Nearly 200 in church in two services, with dozens more tuned in to the professional looking, volunteer-produced three-camera video feed. A diverse congregation, with lots of young people. Lively coffee hour chat under the trees after the first service and warm fellowship in the parish hall after the second. Twenty-four baptized or confirmed. Dusty loafers from walking a construction site for a regional food bank and parish community center, set to open in the second half of 2024.
That was my Sunday morning with the Rev. Canon Rand Reasoner, rector for nearly 35 years, and the people of Prince of Peace Episcopal Church in Woodland Hills — a traditional model of connective ministry for our disconnected times, the unity of Christ amid diversity of outlook and background, and a healthy twinning of a familial spirit of belonging with service to neighbors and the broader community. Its West Valley Food Pantry was founded in 1975 when a hungry family knocked on the parish door but found that the cupboard for those in need was empty. Under Debbie Decker’s executive directorship, it welcomes clients from all over California and the west and has now made a multigenerational commitment to its gospel work, a moving example and invitation to us all.
I attended the second service to preach, celebrate, anoint those baptized by Fr. Rand and the Rev. Onesmus Tayebwa and the Rev. Brian Tucker (our Episcopal Diocese of Los Angeles coordinator of mental health first aid), and preside as the Holy Spirit did her thing during confirmations, receptions, and reaffirmations. The Rev. George Packer, healing well from back surgery a year ago, and the Rev. Kathie Clark, associate rector emeritus, were also in church, George as deacon of the mass, Kathie as a lector.

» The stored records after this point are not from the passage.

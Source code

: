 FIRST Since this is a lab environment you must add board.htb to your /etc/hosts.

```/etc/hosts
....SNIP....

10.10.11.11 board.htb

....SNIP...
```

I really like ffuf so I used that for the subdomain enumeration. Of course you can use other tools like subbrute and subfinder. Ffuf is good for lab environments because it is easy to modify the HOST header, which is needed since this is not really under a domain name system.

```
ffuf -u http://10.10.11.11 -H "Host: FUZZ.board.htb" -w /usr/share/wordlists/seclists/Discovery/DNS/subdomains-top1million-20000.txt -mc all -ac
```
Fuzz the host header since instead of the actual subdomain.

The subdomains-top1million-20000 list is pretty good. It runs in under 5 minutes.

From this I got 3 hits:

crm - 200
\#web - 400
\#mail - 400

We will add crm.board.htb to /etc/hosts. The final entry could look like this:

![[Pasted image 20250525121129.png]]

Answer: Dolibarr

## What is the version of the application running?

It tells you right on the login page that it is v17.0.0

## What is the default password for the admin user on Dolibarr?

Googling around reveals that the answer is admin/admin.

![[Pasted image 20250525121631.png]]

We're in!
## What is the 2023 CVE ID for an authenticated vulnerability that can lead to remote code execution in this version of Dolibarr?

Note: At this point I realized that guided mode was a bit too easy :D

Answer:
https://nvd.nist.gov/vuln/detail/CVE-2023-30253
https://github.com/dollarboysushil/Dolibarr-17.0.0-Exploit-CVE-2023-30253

When you arrive to worship at Prince of Peace, the bell choir and vocal choristers, all organized by music director Boude Moore, await you in the narthex, joyfully pealing and singing alleluia. They do this every week, mind you. I pray no one ever takes it for granted, because it’s beautiful and holy. In their music this Sunday, I heard the angel choirs, new members fresh from kibbutzim in Israel and the streets of Gaza, pleading with us in the name of the Prince of Peace to stop our acts of violence and injustice.
Parish children, guided by children and family minister Alma Fountain, painted the bulletin cover. Church administrator Ann Gillinger, doer and knower of all things, joined us on the altar. Yet another Prince of Peace charism is making a safe, welcoming place for children and young adults with special needs. At the festive lunch after church, before Rand and Brian gave me a tour of the construction site, longtime member Nancy Alspaugh-Jackson, just received into The Episcopal Church, told me about her energetic advocacy for those with autism. Her son, Wyatt, remembering Kathy Hannigan O’Connor’s and my love for the high desert, gave me a treasure for a lifetime — a rock on which he’d painted a beautiful Joshua tree.